His fearmongering worked for me. Nobody benefited from Dragão’s sales like I did. Money enabled me to buy things like flamethrowers.
God, I loved fire.
“Where is your mind, daughter?” Papai asked, smiling at me from his office door. Behind him, his assistant ushered the investors toward the rooftop helipad. One of our pilots would fly them out.
I rose to give Papai his seat back, then hopped up on the corner of his desk. “I was thinking about my trip. I leave tonight.”

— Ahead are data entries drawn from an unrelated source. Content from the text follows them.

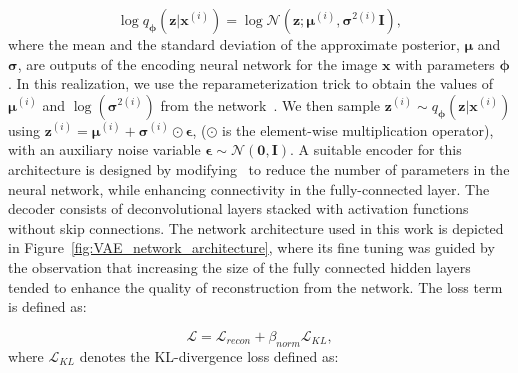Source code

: \small
\begin{equation}
    \log q_{\bm{\phi}}(\mathbf{z}| \mathbf{x}^{(i)}) = \log \mathcal{N}(\mathbf{z}; \bm{\mu}^{(i)}, {\bm{\sigma}}^{2(i)}\mathbf{I}),
\end{equation}
\normalsize
where the mean and the standard deviation of the approximate posterior, $\bm{\mu}$ and $\bm{\sigma}$, are outputs of the encoding neural network for the image $\mathbf{x}$ with parameters $\bm{\phi}$. In this realization, we use the reparameterization trick to obtain the values of $\bm{\mu}^{(i)}$ and $\log({\bm{\sigma}}^{2(i)})$ from the network~\cite{doersch2016tutorial}. We then sample $\mathbf{z}^{(i)} \sim q_{\bm{\phi}}(\mathbf{z} | \mathbf{x}^{(i)})$ using $\mathbf{z}^{(i)} = \bm{\mu}^{(i)} + \bm{\sigma}^{(i)}\odot\bm{\epsilon}$, ($\odot$ is the element-wise multiplication operator), with an auxiliary noise variable $\bm{\epsilon} \sim \mathcal{N}(\mathbf{0},\mathbf{I})$.  A suitable encoder for this architecture is designed by modifying~\cite{loquercio2018dronet} to reduce the number of parameters in the neural network, while enhancing connectivity in the fully-connected layer. The decoder consists of deconvolutional layers stacked with activation functions without skip connections. The network architecture used in this work is depicted in Figure~\ref{fig:VAE_network_architecture}, where its fine tuning was guided by the observation that increasing the size of the fully connected hidden layers tended to enhance the quality of reconstruction from the network. The loss term is defined as:

\small
\begin{equation}
    \mathcal{L} = \mathcal{L}_{recon} + \beta_{norm}\mathcal{L}_{KL},
\end{equation}
\normalsize
where $\mathcal{L}_{KL}$ denotes the KL-divergence loss defined as:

He sank into his chair. “Or you could shadow me at work this week instead.”
We’d had this talk repeatedly. He wanted me to concentrate on our business. At twenty-three, I was a skilled pilot, a crack shot, and a trained fighter, but I wouldn’t know a spreadsheet if it came at me with a machete. “I have a solid lead on the Oliveras.” Once I located their hideout, I would torch it with my new toy.
When I was eleven, they’d killed my mother. I’d been hunting them for the last year, ever since I’d come into my Dragão stock shares. With money, I’d funded more training, weapons, and a crew.
My life had been shaped by revenge, and I possessed the ideal temperament for it. Papai had once said I’d been born bloodthirsty; he wasn’t wrong.
Now he exhaled, looking older than his years. He was athletic and fit, but stress beat him down. “How can you keep chasing this vendetta?”